1. Field of the Invention
The present invention relates to devices for cutting and joining plant shoots, and more particularly to a device for mechanically grafting plant scion onto plant stock, especially of grapevine.
2. Description of the Prior Art
Grafting involves the end-to-end connection of a shoot of a superior plant, so-called scion, onto a branch or shoot of an inferior plant, so-called stock. Several different kinds of graft joints are known, among them cleft joints, splice joints, tongue joints, and saddle joints, all using acutely angled cuts on the extremities of the scion and stock. The more common types of graft joints are the tongue joint and the saddle joint which produce a wedging action between the joined extremities. Generally, the manually performed cutting operations are time consuming and required considerable skill and physical effort.
It has therefore already been suggested to mechanize the grafting process by using a device in which the graft cutting is performed by a guided knife blade. A known device of this type has a thin knife blade which is shaped so as to produce the graft cut for both the scion and the stock, the former having a central longitudinal protrusion, much like a tooth, which engages a matching recess in the latter. The shape of the tooth resembles the Greek letter omega, or a U-shape with undercut sides, with the result that the joined extremities of scion and stock are longitudinally interlocked. In order to produce this cut, the shaped knife blade is attached to a vertically movable carriage whose motion may be produced by the means of a treadle or by means of a pneumatic linear actuator. The scion or stock to be so cut is held in place inside a V-groove.
This known device further features a means for retaining the cut scion on the shaped knife, while the latter cuts the extremity of the stock in a second cutting stroke, so that, as the shaped scion and stock are removed from the omega-shaped knife of the device, they are at the same time also joined together.

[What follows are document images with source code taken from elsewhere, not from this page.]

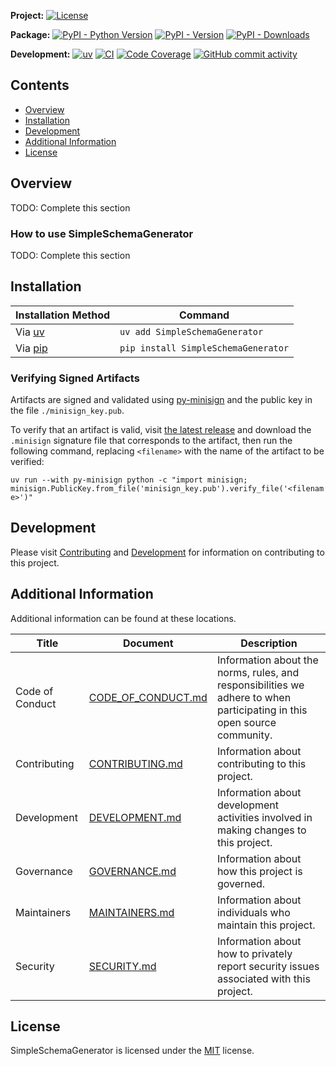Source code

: **Project:**
[![License](https://img.shields.io/github/license/davidbrownell/SimpleSchemaGenerator?color=dark-green)](https://github.com/davidbrownell/SimpleSchemaGenerator/blob/master/LICENSE)

**Package:**
[![PyPI - Python Version](https://img.shields.io/pypi/pyversions/SimpleSchemaGenerator?color=dark-green)](https://pypi.org/project/SimpleSchemaGenerator/)
[![PyPI - Version](https://img.shields.io/pypi/v/SimpleSchemaGenerator?color=dark-green)](https://pypi.org/project/SimpleSchemaGenerator/)
[![PyPI - Downloads](https://img.shields.io/pypi/dm/SimpleSchemaGenerator)](https://pypistats.org/packages/SimpleSchemaGenerator)

**Development:**
[![uv](https://img.shields.io/endpoint?url=https://raw.githubusercontent.com/astral-sh/uv/main/assets/badge/v0.json)](https://github.com/astral-sh/uv)
[![CI](https://github.com/davidbrownell/SimpleSchemaGenerator/actions/workflows/CICD.yml/badge.svg)](https://github.com/davidbrownell/SimpleSchemaGenerator/actions/workflows/CICD.yml)
[![Code Coverage](https://img.shields.io/endpoint?url=https://gist.githubusercontent.com/davidbrownell/f15146b1b8fdc0a5d45ac0eb786a84f7/raw/SimpleSchemaGenerator_code_coverage.json)](https://github.com/davidbrownell/SimpleSchemaGenerator/actions)
[![GitHub commit activity](https://img.shields.io/github/commit-activity/y/davidbrownell/SimpleSchemaGenerator?color=dark-green)](https://github.com/davidbrownell/SimpleSchemaGenerator/commits/main/)

<!-- Content above this delimiter will be copied to the generated README.md file. DO NOT REMOVE THIS COMMENT, as it will cause regeneration to fail. -->

## Contents
- [Overview](#overview)
- [Installation](#installation)
- [Development](#development)
- [Additional Information](#additional-information)
- [License](#license)

## Overview
TODO: Complete this section

### How to use SimpleSchemaGenerator
TODO: Complete this section

<!-- Content below this delimiter will be copied to the generated README.md file. DO NOT REMOVE THIS COMMENT, as it will cause regeneration to fail. -->

## Installation

| Installation Method | Command |
| --- | --- |
| Via [uv](https://github.com/astral-sh/uv) | `uv add SimpleSchemaGenerator` |
| Via [pip](https://pip.pypa.io/en/stable/) | `pip install SimpleSchemaGenerator` |

### Verifying Signed Artifacts
Artifacts are signed and validated using [py-minisign](https://github.com/x13a/py-minisign) and the public key in the file `./minisign_key.pub`.

To verify that an artifact is valid, visit [the latest release](https://github.com/davidbrownell/SimpleSchemaGenerator/releases/latest) and download the `.minisign` signature file that corresponds to the artifact, then run the following command, replacing `<filename>` with the name of the artifact to be verified:

`uv run --with py-minisign python -c "import minisign; minisign.PublicKey.from_file('minisign_key.pub').verify_file('<filename>')"`

## Development
Please visit [Contributing](https://github.com/davidbrownell/SimpleSchemaGenerator/blob/main/CONTRIBUTING.md) and [Development](https://github.com/davidbrownell/SimpleSchemaGenerator/blob/main/DEVELOPMENT.md) for information on contributing to this project.

## Additional Information
Additional information can be found at these locations.

| Title | Document | Description |
| --- | --- | --- |
| Code of Conduct | [CODE_OF_CONDUCT.md](https://github.com/davidbrownell/SimpleSchemaGenerator/blob/main/CODE_OF_CONDUCT.md) | Information about the norms, rules, and responsibilities we adhere to when participating in this open source community. |
| Contributing | [CONTRIBUTING.md](https://github.com/davidbrownell/SimpleSchemaGenerator/blob/main/CONTRIBUTING.md) | Information about contributing to this project. |
| Development | [DEVELOPMENT.md](https://github.com/davidbrownell/SimpleSchemaGenerator/blob/main/DEVELOPMENT.md) | Information about development activities involved in making changes to this project. |
| Governance | [GOVERNANCE.md](https://github.com/davidbrownell/SimpleSchemaGenerator/blob/main/GOVERNANCE.md) | Information about how this project is governed. |
| Maintainers | [MAINTAINERS.md](https://github.com/davidbrownell/SimpleSchemaGenerator/blob/main/MAINTAINERS.md) | Information about individuals who maintain this project. |
| Security | [SECURITY.md](https://github.com/davidbrownell/SimpleSchemaGenerator/blob/main/SECURITY.md) | Information about how to privately report security issues associated with this project. |

## License
SimpleSchemaGenerator is licensed under the <a href="https://choosealicense.com/licenses/MIT/" target="_blank">MIT</a> license.
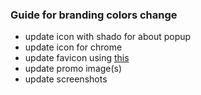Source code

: ### Guide for branding colors change

* update icon with shado for about popup
* update icon for chrome
* update favicon using [this](http://www.favicon.cc)
* update promo image(s)
* update screenshots

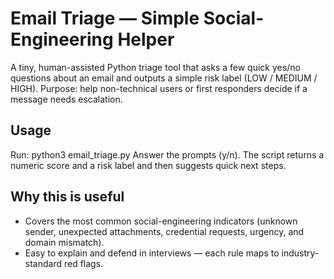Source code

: # Email Triage — Simple Social-Engineering Helper

A tiny, human-assisted Python triage tool that asks a few quick yes/no questions about an email and outputs a simple risk label (LOW / MEDIUM / HIGH). Purpose: help non-technical users or first responders decide if a message needs escalation.

## Usage
Run:
python3 email_triage.py
Answer the prompts (y/n). The script returns a numeric score and a risk label and then suggests quick next steps.

## Why this is useful
- Covers the most common social-engineering indicators (unknown sender, unexpected attachments, credential requests, urgency, and domain mismatch).
- Easy to explain and defend in interviews — each rule maps to industry-standard red flags.
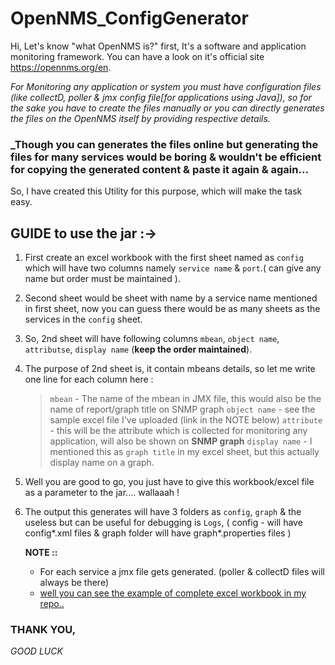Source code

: # OpenNMS_ConfigGenerator

Hi,
Let's know "what OpenNMS is?" first, It's a software and application monitoring framework. You can have a look on it's official site https://opennms.org/en.

_For Monitoring any application or system you must have configuration files (like collectD, poller & jmx config file[for applications using Java]), so for the sake you have to create the files manually or you can directly generates the files on the OpenNMS itself by providing respective details._

### _Though you can generates the files online but generating the files for many services would be boring & wouldn't be efficient for copying the generated content & paste it again & again...

So, I have created this Utility for this purpose, which will make the task easy.

## GUIDE to use the jar :->
  1. First create an excel workbook with the first sheet named as `config` which will have two columns namely `service name` & `port`.( can give any name but order must be maintained ).
  2. Second sheet would be sheet with name by a service name mentioned in first sheet, now you can guess there would be as many sheets as the services in the `config` sheet.
  3. So, 2nd sheet will have following columns `mbean`, `object name`, `attributse`, `display name` (__keep the order maintained__).
  4. The purpose of 2nd sheet is, it contain mbeans details, so let me write one line for each column here :
     > `mbean` - The name of the mbean in JMX file, this would also be the name of report/graph title on SNMP graph 
     > `object name` - see the sample excel file I've uploaded (link in the NOTE below)
     > `attribute` - this will be the attribute which is collected for monitoring any application, will also be shown on __SNMP graph__
     > `display name` - I mentioned this as `graph title` in my excel sheet, but this actually display name on a graph.
  5. Well you are good to go, you just have to give this workbook/excel file as a parameter to the jar.... wallaaah ! 
  6. The output this generates will have 3 folders as `config`, `graph` & the useless but can be useful for debugging is `Logs`,
     ( config - will have config*.xml files & graph folder will have graph*.properties files )
     
     __NOTE ::__
        * For each service a jmx file gets generated. (poller & collectD files will always be there)
        * [ well you can see the example of complete excel workbook in my repo.. ](https://github.com/khanabid20/OpenNMS_ConfigGenerator/blob/master/xlsx/opennms-configuration.xlsx)
        
        
        
### THANK YOU,
 _GOOD LUCK_
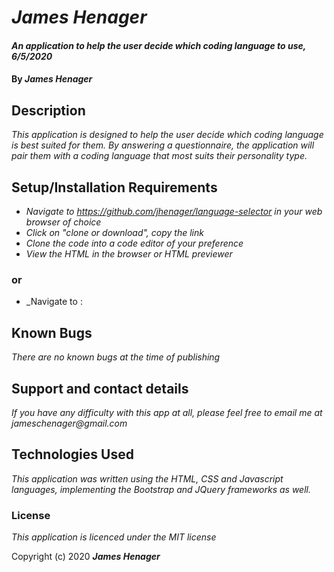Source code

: # _James Henager_

#### _An application to help the user decide which coding language to use, 6/5/2020_

#### By _**James Henager**_

## Description

_This application is designed to help the user decide which coding language is best suited for them. By answering a questionnaire, the application will pair them with a coding language that most suits their personality type._

## Setup/Installation Requirements

* _Navigate to https://github.com/jhenager/language-selector in your web browser of choice_
* _Click on "clone or download", copy the link_
* _Clone the code into a code editor of your preference_
* _View the HTML in the browser or HTML previewer_
### or
* _Navigate to :


## Known Bugs

_There are no known bugs at the time of publishing_

## Support and contact details

_If you have any difficulty with this app at all, please feel free to email me at jameschenager@gmail.com_

## Technologies Used

_This application was written using the HTML, CSS and Javascript languages, implementing the Bootstrap and JQuery frameworks as well._

### License

*This application is licenced under the MIT license*

Copyright (c) 2020 **_James Henager_**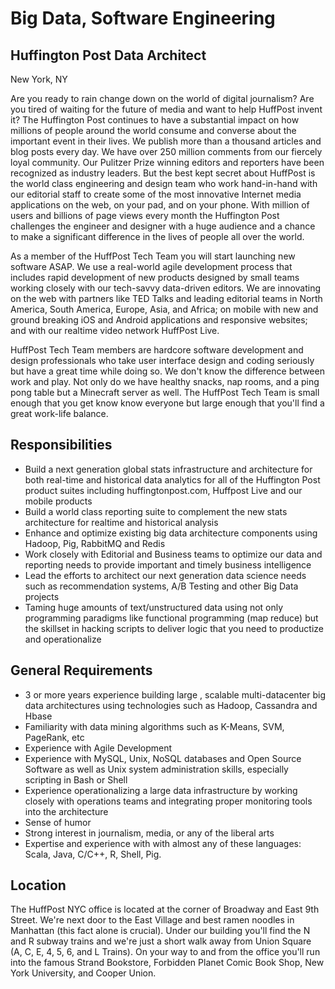 Big Data, Software Engineering
====================
Huffington Post Data Architect
--------------------------------
New York, NY

Are you ready to rain change down on the world of digital journalism? Are you tired of waiting for the future of media and want to help HuffPost invent it? The Huffington Post continues to have a substantial impact on how millions of people around the world consume and converse about the important event in their lives. We publish more than a thousand articles and blog posts every day. We have over 250 million comments from our fiercely loyal community. Our Pulitzer Prize winning editors and reporters have been recognized as industry leaders. But the best kept secret about HuffPost is the world class engineering and design team who work hand-in-hand with our editorial staff to create some of the most innovative Internet media applications on the web, on your pad, and on your phone. With million of users and billions of page views every month the Huffington Post challenges the engineer and designer with a huge audience and a chance to make a significant difference in the lives of people all over the world.

As a member of the HuffPost Tech Team you will start launching new software ASAP. We use a real-world agile development process that includes rapid development of new products designed by small teams working closely with our tech-savvy data-driven editors. We are innovating on the web with partners like TED Talks and leading editorial teams in North America, South America, Europe, Asia, and Africa; on mobile with new and ground breaking iOS and Android applications and responsive websites; and with our realtime video network HuffPost Live.

HuffPost Tech Team members are hardcore software development and design professionals who take user interface design and coding seriously but have a great time while doing so. We don't know the difference between work and play. Not only do we have healthy snacks, nap rooms, and a ping pong table but a Minecraft server as well. The HuffPost Tech Team is small enough that you get know know everyone but large enough that you'll find a great work-life balance.

Responsibilities
----------------
* Build a next generation global stats infrastructure and architecture for both real-time and historical data analytics for all of the Huffington Post product suites including huffingtonpost.com, Huffpost Live and our mobile products
* Build a world class reporting suite to complement the new stats architecture for realtime and historical analysis 
* Enhance and optimize existing big data architecture components using Hadoop, Pig, RabbitMQ and Redis 
* Work closely with Editorial and Business teams to optimize our data and reporting needs to provide important and timely business intelligence 
* Lead the efforts to architect our next generation data science needs such as recommendation systems, A/B Testing and other Big Data projects 
* Taming huge amounts of text/unstructured data using not only programming paradigms like functional programming (map reduce) but the skillset in hacking scripts to deliver logic that you need to productize and operationalize

General Requirements
--------------------
* 3 or more years experience building large , scalable multi-datacenter big data architectures using technologies such as Hadoop, Cassandra and Hbase
* Familiarity with data mining algorithms such as K-Means, SVM, PageRank, etc
* Experience with Agile Development
* Experience with MySQL, Unix, NoSQL databases and Open Source Software as well as Unix system administration skills, especially scripting in Bash or Shell
* Experience operationalizing a large data infrastructure by working closely with operations teams and integrating proper monitoring tools into the architecture
* Sense of humor
* Strong interest in journalism, media, or any of the liberal arts
* Expertise and experience with with almost any of these languages: Scala, Java, C/C++, R, Shell, Pig.



Location
--------
The HuffPost NYC office is located at the corner of Broadway and East 9th Street. We're next door to the East Village and best ramen noodles in Manhattan (this fact alone is crucial). Under our building you'll find the N and R subway trains and we're just a short walk away from Union Square (A, C, E, 4, 5, 6, and L Trains). On your way to and from the office you'll run into the famous Strand Bookstore, Forbidden Planet Comic Book Shop, New York University, and Cooper Union.



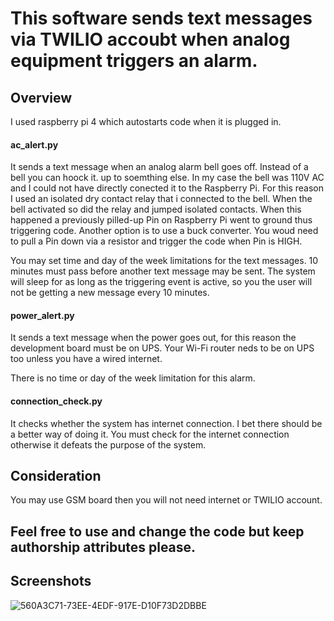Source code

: # This software sends text messages via TWILIO accoubt when analog equipment triggers an alarm.

## Overview 
I used raspberry pi 4 which autostarts code when it is plugged in.

#### ac_alert.py 
It sends a text message when an analog alarm bell goes off. Instead of a bell you can hoock it. up to soemthing else.
In my case the bell was 110V AC and I could not have directly conected it to the Raspberry Pi. For this reason I used an isolated dry contact relay that i connected to the bell. When the bell activated so did the relay and jumped isolated contacts. When this happened a previously pilled-up Pin on Raspberry Pi went to ground thus triggering code. Another option is to use a buck converter. You woud need to pull a Pin down via a resistor and trigger the code when Pin is HIGH.

You may set time and day of the week limitations for the text messages.
10 minutes must pass before another text message may be sent. The system will sleep for as long as the triggering event is active, so you the user 
will not be getting a new message every 10 minutes.

#### power_alert.py
It sends a text message when the power goes out, for this reason the development board must be on UPS. Your Wi-Fi router neds to be on UPS too unless you have a wired internet.

There is no time or day of the week limitation for this alarm.

#### connection_check.py 
It checks whether the system has internet connection. I bet there should be a better way of doing it. You must check for the internet connection otherwise it defeats the purpose of the system.

## Consideration
You may use GSM board then you will not need internet or TWILIO account.

## Feel free to use and change the code but keep authorship attributes please.

## Screenshots

![560A3C71-73EE-4EDF-917E-D10F73D2DBBE](https://user-images.githubusercontent.com/86169204/181386531-37d6fc93-5f81-4d67-a373-1ccb4cf7a965.JPEG)
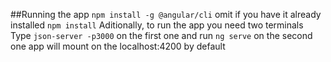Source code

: ##Running the app
`npm install -g @angular/cli` omit if you have it already installed
`npm install`
Aditionally, to run the app  you need two terminals
Type `json-server -p3000` on the first one and run `ng serve` on the second one
app will mount on the localhost:4200 by default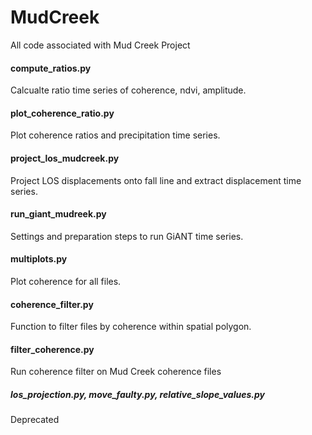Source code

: # MudCreek
All code associated with Mud Creek Project

#### compute_ratios.py
Calcualte ratio time series of coherence, ndvi, amplitude.

#### plot_coherence_ratio.py
Plot coherence ratios and precipitation time series.

#### project_los_mudcreek.py
Project LOS displacements onto fall line and extract displacement time series.

#### run_giant_mudreek.py
Settings and preparation steps to run GiANT time series.

#### multiplots.py
Plot coherence for all files.

#### coherence_filter.py
Function to filter files by coherence within spatial polygon.

#### filter_coherence.py
Run coherence filter on Mud Creek coherence files

##### los_projection.py, move_faulty.py, relative_slope_values.py
Deprecated
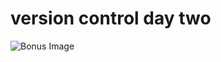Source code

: # version control day two

![Bonus Image](https://images.wallpapersden.com/image/download/roronoa-zoro-hd-one-piece-fight-art_bWpqamWUmZqaraWkpJRnbGhnrWdlaW0.jpg)

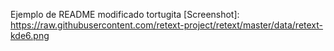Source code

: Ejemplo de README modificado
tortugita
[Screenshot]: https://raw.githubusercontent.com/retext-project/retext/master/data/retext-kde6.png
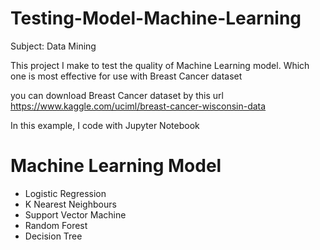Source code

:# Testing-Model-Machine-Learning
Subject: Data Mining 

This project I make to test the quality of Machine Learning model. Which one is most effective for use with Breast Cancer dataset

you can download Breast Cancer dataset by this url https://www.kaggle.com/uciml/breast-cancer-wisconsin-data

In this example, I code with Jupyter Notebook

# Machine Learning Model
 - Logistic Regression
 - K Nearest Neighbours
 - Support Vector Machine
 - Random Forest
 - Decision Tree
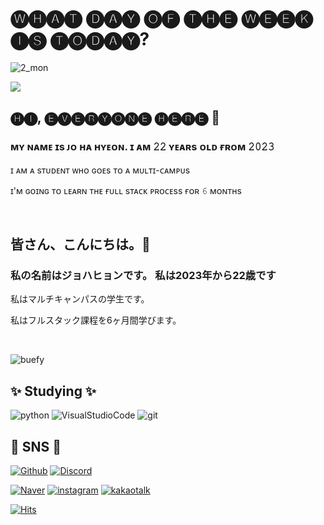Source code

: # 🅦🅗🅐🅣 🅓🅐🅨 🅞🅕 🅣🅗🅔 🅦🅔🅔🅚 🅘🅢 🅣🅞🅓🅐🅨?

![2_mon](https://user-images.githubusercontent.com/121528432/210174370-64f346f0-e7a3-49f0-abd0-947265f973e7.png)


<img src="http://mazandi.herokuapp.com/api?handle=Jo-hahyeon&theme=ruby3_cold.svg"/>

## 🅗🅘, 🅔🅥🅔🅡🅨🅞🅝🅔 🅗🅔🅡🅔 👋

### **ᴍʏ ɴᴀᴍᴇ ɪs ᴊᴏ ʜᴀ ʜʏᴇᴏɴ. ɪ ᴀᴍ 𝟸𝟸 ʏᴇᴀʀs ᴏʟᴅ ғʀᴏᴍ 𝟸𝟶𝟸𝟹**

ɪ ᴀᴍ ᴀ sᴛᴜᴅᴇɴᴛ ᴡʜᴏ ɢᴏᴇs ᴛᴏ ᴀ ᴍᴜʟᴛɪ-ᴄᴀᴍᴘᴜs

ɪ'ᴍ ɢᴏɪɴɢ ᴛᴏ ʟᴇᴀʀɴ ᴛʜᴇ ғᴜʟʟ sᴛᴀᴄᴋ ᴘʀᴏᴄᴇss ғᴏʀ 𝟼 ᴍᴏɴᴛʜs

<br>

## 皆さん、こんにちは。👋

### **私の名前はジョハヒョンです。 私は2023年から22歳です**

私はマルチキャンパスの学生です。

私はフルスタック課程を6ヶ月間学びます。

<br>

![buefy](https://github-readme-stats.vercel.app/api?username=Jo-hahyeon&show_icons=true&hide=contribs,prs&cache_seconds=86400&theme=buefy)

<!--START_SECTION:waka-->
<!--END_SECTION:waka-->

## ✨ Studying ✨

![python](https://img.shields.io/badge/python-ffffff?style=for-the-badge&logo=python)
![VisualStudioCode](https://img.shields.io/badge/VisualStudioCode-ffffff?style=for-the-badge&logo=VisualStudioCode)
![git](https://img.shields.io/badge/git-ffffff?style=for-the-badge&logo=git)


## 🦄 SNS 🦄

[![Github](https://img.shields.io/badge/Github-ffffff?style=for-the-badge&logo=Github&logoColor=ff69b4)](https://github.com/Jo-hahyeon)
[![Discord](https://img.shields.io/badge/Discord-ffffff?style=for-the-badge&logo=Discord)](https://discord.gg/DZZJCVCntv)

[![Naver](https://img.shields.io/badge/Naver-ffffff?style=for-the-badge&logo=Naver)](https://blog.naver.com/mizzu_02)
[![instagram](https://img.shields.io/badge/instagram-ffffff?style=for-the-badge&logo=instagram)](https://www.instagram.com/_adorable__3/)
[![kakaotalk](https://img.shields.io/badge/kakaotalk-ffffff?style=for-the-badge&logo=kakaotalk)](https://open.kakao.com/o/seCDITVe)












[![Hits](https://hits.seeyoufarm.com/api/count/incr/badge.svg?url=https%3A%2F%2Fgithub.com%2FJo-hahyeon&count_bg=%23FF5BAB&title_bg=%23FFE4F2&icon=furrynetwork.svg&icon_color=%23FF2FB1&title=hyeon&edge_flat=false)](https://hits.seeyoufarm.com)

The means which removes the scion from the shaped knife thus operates only during every second knife stroke, requiring a special mechanism for its operation. This mechanism includes an ejector member which is vertically movable with the knife blade, except when its upward motion is stopped through a transversely movable latch pin, thereby causing the ejector member to remove the scion from the knife blade. The latch pin is spring-biased away from the ejector member and driven towards the latter by means of a disc cam whose large and small radii engage and release the latch pin, respectively. The rotation of the disc cam is such that it advances during each stroke of the knife blade and carriage from a large radius to a small radius, or vice versa, a ratchet wheel on the disc cam shaft being engaged by the carriage during each downward stroke, thereby producing the disc cam motion.
This device is complex and subject to wear and noise on the latch driving mechanism. The complexity of the latter also means that the device is comparatively expensive to manufacture.